Records from a collection
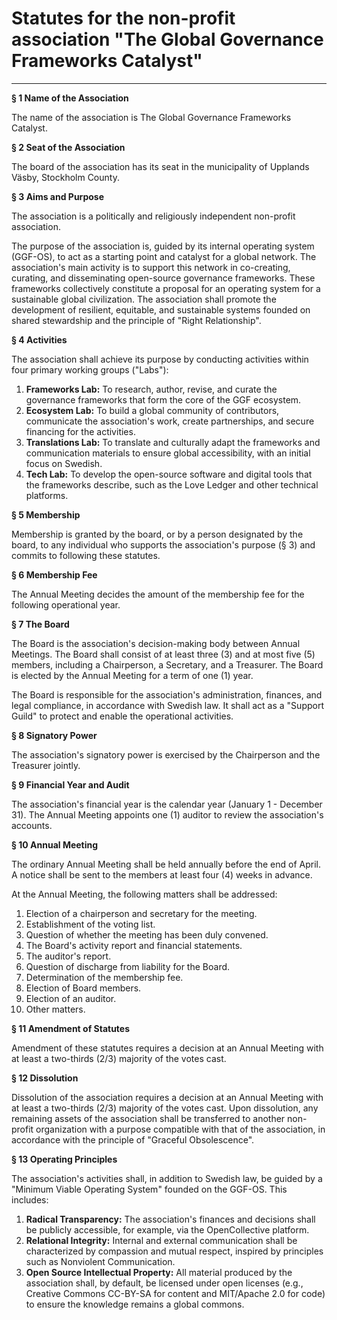 # Statutes for the non-profit association "The Global Governance Frameworks Catalyst"

---

**§ 1 Name of the Association**

The name of the association is The Global Governance Frameworks Catalyst.

**§ 2 Seat of the Association**

The board of the association has its seat in the municipality of Upplands Väsby, Stockholm County.

**§ 3 Aims and Purpose**

The association is a politically and religiously independent non-profit association.

The purpose of the association is, guided by its internal operating system (GGF-OS), to act as a starting point and catalyst for a global network. The association's main activity is to support this network in co-creating, curating, and disseminating open-source governance frameworks. These frameworks collectively constitute a proposal for an operating system for a sustainable global civilization. The association shall promote the development of resilient, equitable, and sustainable systems founded on shared stewardship and the principle of "Right Relationship".

**§ 4 Activities**

The association shall achieve its purpose by conducting activities within four primary working groups ("Labs"):

1. **Frameworks Lab:** To research, author, revise, and curate the governance frameworks that form the core of the GGF ecosystem.
2. **Ecosystem Lab:** To build a global community of contributors, communicate the association's work, create partnerships, and secure financing for the activities.
3. **Translations Lab:** To translate and culturally adapt the frameworks and communication materials to ensure global accessibility, with an initial focus on Swedish.
4. **Tech Lab:** To develop the open-source software and digital tools that the frameworks describe, such as the Love Ledger and other technical platforms.

**§ 5 Membership**

Membership is granted by the board, or by a person designated by the board, to any individual who supports the association's purpose (§ 3) and commits to following these statutes.

**§ 6 Membership Fee**

The Annual Meeting decides the amount of the membership fee for the following operational year.

**§ 7 The Board**

The Board is the association's decision-making body between Annual Meetings. The Board shall consist of at least three (3) and at most five (5) members, including a Chairperson, a Secretary, and a Treasurer. The Board is elected by the Annual Meeting for a term of one (1) year.

The Board is responsible for the association's administration, finances, and legal compliance, in accordance with Swedish law. It shall act as a "Support Guild" to protect and enable the operational activities.

**§ 8 Signatory Power**

The association's signatory power is exercised by the Chairperson and the Treasurer jointly.

**§ 9 Financial Year and Audit**

The association's financial year is the calendar year (January 1 - December 31). The Annual Meeting appoints one (1) auditor to review the association's accounts.

**§ 10 Annual Meeting**

The ordinary Annual Meeting shall be held annually before the end of April. A notice shall be sent to the members at least four (4) weeks in advance.

At the Annual Meeting, the following matters shall be addressed:
1. Election of a chairperson and secretary for the meeting.
2. Establishment of the voting list.
3. Question of whether the meeting has been duly convened.
4. The Board's activity report and financial statements.
5. The auditor's report.
6. Question of discharge from liability for the Board.
7. Determination of the membership fee.
8. Election of Board members.
9. Election of an auditor.
10. Other matters.

**§ 11 Amendment of Statutes**

Amendment of these statutes requires a decision at an Annual Meeting with at least a two-thirds (2/3) majority of the votes cast.

**§ 12 Dissolution**

Dissolution of the association requires a decision at an Annual Meeting with at least a two-thirds (2/3) majority of the votes cast. Upon dissolution, any remaining assets of the association shall be transferred to another non-profit organization with a purpose compatible with that of the association, in accordance with the principle of "Graceful Obsolescence".

**§ 13 Operating Principles**

The association's activities shall, in addition to Swedish law, be guided by a "Minimum Viable Operating System" founded on the GGF-OS. This includes:

1. **Radical Transparency:** The association's finances and decisions shall be publicly accessible, for example, via the OpenCollective platform.
2. **Relational Integrity:** Internal and external communication shall be characterized by compassion and mutual respect, inspired by principles such as Nonviolent Communication.
3. **Open Source Intellectual Property:** All material produced by the association shall, by default, be licensed under open licenses (e.g., Creative Commons CC-BY-SA for content and MIT/Apache 2.0 for code) to ensure the knowledge remains a global commons.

§ **WHAT YOU SHOULD DO**: The entries are to be written out in full and exactly, apart from the pictures.

§ **SOLVED PROBLEM**:
 # Statutes for the non-profit association "The Global Governance Frameworks Catalyst"

---

**§ 1 Name of the Association**

The name of the association is The Global Governance Frameworks Catalyst.

**§ 2 Seat of the Association**

The board of the association has its seat in the municipality of Upplands Väsby, Stockholm County.

**§ 3 Aims and Purpose**

The association is a politically and religiously independent non-profit association.

The purpose of the association is, guided by its internal operating system (GGF-OS), to act as a starting point and catalyst for a global network. The association's main activity is to support this network in co-creating, curating, and disseminating open-source governance frameworks. These frameworks collectively constitute a proposal for an operating system for a sustainable global civilization. The association shall promote the development of resilient, equitable, and sustainable systems founded on shared stewardship and the principle of "Right Relationship".

**§ 4 Activities**

The association shall achieve its purpose by conducting activities within four primary working groups ("Labs"):

1. **Frameworks Lab:** To research, author, revise, and curate the governance frameworks that form the core of the GGF ecosystem.
2. **Ecosystem Lab:** To build a global community of contributors, communicate the association's work, create partnerships, and secure financing for the activities.
3. **Translations Lab:** To translate and culturally adapt the frameworks and communication materials to ensure global accessibility, with an initial focus on Swedish.
4. **Tech Lab:** To develop the open-source software and digital tools that the frameworks describe, such as the Love Ledger and other technical platforms.

**§ 5 Membership**

Membership is granted by the board, or by a person designated by the board, to any individual who supports the association's purpose (§ 3) and commits to following these statutes.

**§ 6 Membership Fee**

The Annual Meeting decides the amount of the membership fee for the following operational year.

**§ 7 The Board**

The Board is the association's decision-making body between Annual Meetings. The Board shall consist of at least three (3) and at most five (5) members, including a Chairperson, a Secretary, and a Treasurer. The Board is elected by the Annual Meeting for a term of one (1) year.

The Board is responsible for the association's administration, finances, and legal compliance, in accordance with Swedish law. It shall act as a "Support Guild" to protect and enable the operational activities.

**§ 8 Signatory Power**

The association's signatory power is exercised by the Chairperson and the Treasurer jointly.

**§ 9 Financial Year and Audit**

The association's financial year is the calendar year (January 1 - December 31). The Annual Meeting appoints one (1) auditor to review the association's accounts.

**§ 10 Annual Meeting**

The ordinary Annual Meeting shall be held annually before the end of April. A notice shall be sent to the members at least four (4) weeks in advance.

At the Annual Meeting, the following matters shall be addressed:
1. Election of a chairperson and secretary for the meeting.
2. Establishment of the voting list.
3. Question of whether the meeting has been duly convened.
4. The Board's activity report and financial statements.
5. The auditor's report.
6. Question of discharge from liability for the Board.
7. Determination of the membership fee.
8. Election of Board members.
9. Election of an auditor.
10. Other matters.

**§ 11 Amendment of Statutes**

Amendment of these statutes requires a decision at an Annual Meeting with at least a two-thirds (2/3) majority of the votes cast.

**§ 12 Dissolution**

Dissolution of the association requires a decision at an Annual Meeting with at least a two-thirds (2/3) majority of the votes cast. Upon dissolution, any remaining assets of the association shall be transferred to another non-profit organization with a purpose compatible with that of the association, in accordance with the principle of "Graceful Obsolescence".

**§ 13 Operating Principles**

The association's activities shall, in addition to Swedish law, be guided by a "Minimum Viable Operating System" founded on the GGF-OS. This includes:

1. **Radical Transparency:** The association's finances and decisions shall be publicly accessible, for example, via the OpenCollective platform.
2. **Relational Integrity:** Internal and external communication shall be characterized by compassion and mutual respect, inspired by principles such as Nonviolent Communication.
3. **Open Source Intellectual Property:** All material produced by the association shall, by default, be licensed under open licenses (e.g., Creative Commons CC-BY-SA for content and MIT/Apache 2.0 for code) to ensure the knowledge remains a global commons.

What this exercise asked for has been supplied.